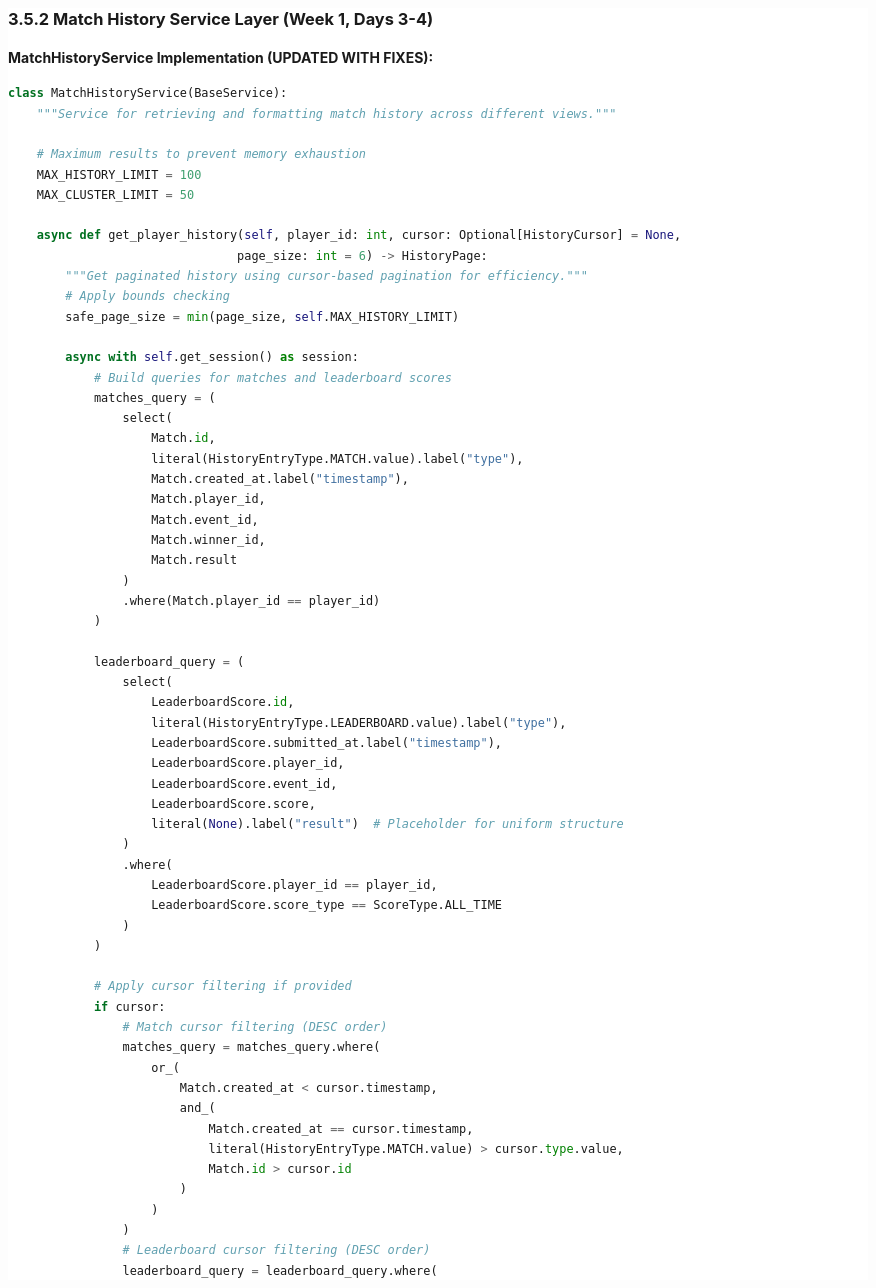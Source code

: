 ### 3.5.2 Match History Service Layer (Week 1, Days 3-4)

**MatchHistoryService Implementation (UPDATED WITH FIXES):**
```python
class MatchHistoryService(BaseService):
    """Service for retrieving and formatting match history across different views."""
    
    # Maximum results to prevent memory exhaustion
    MAX_HISTORY_LIMIT = 100
    MAX_CLUSTER_LIMIT = 50
    
    async def get_player_history(self, player_id: int, cursor: Optional[HistoryCursor] = None, 
                                page_size: int = 6) -> HistoryPage:
        """Get paginated history using cursor-based pagination for efficiency."""
        # Apply bounds checking
        safe_page_size = min(page_size, self.MAX_HISTORY_LIMIT)
        
        async with self.get_session() as session:
            # Build queries for matches and leaderboard scores
            matches_query = (
                select(
                    Match.id,
                    literal(HistoryEntryType.MATCH.value).label("type"),
                    Match.created_at.label("timestamp"),
                    Match.player_id,
                    Match.event_id,
                    Match.winner_id,
                    Match.result
                )
                .where(Match.player_id == player_id)
            )
            
            leaderboard_query = (
                select(
                    LeaderboardScore.id,
                    literal(HistoryEntryType.LEADERBOARD.value).label("type"),
                    LeaderboardScore.submitted_at.label("timestamp"),
                    LeaderboardScore.player_id,
                    LeaderboardScore.event_id,
                    LeaderboardScore.score,
                    literal(None).label("result")  # Placeholder for uniform structure
                )
                .where(
                    LeaderboardScore.player_id == player_id,
                    LeaderboardScore.score_type == ScoreType.ALL_TIME
                )
            )
            
            # Apply cursor filtering if provided
            if cursor:
                # Match cursor filtering (DESC order)
                matches_query = matches_query.where(
                    or_(
                        Match.created_at < cursor.timestamp,
                        and_(
                            Match.created_at == cursor.timestamp,
                            literal(HistoryEntryType.MATCH.value) > cursor.type.value,
                            Match.id > cursor.id
                        )
                    )
                )
                # Leaderboard cursor filtering (DESC order)
                leaderboard_query = leaderboard_query.where(
```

※

Look through the records above for the word "value". Report how many lines contain it, as a bare number.

3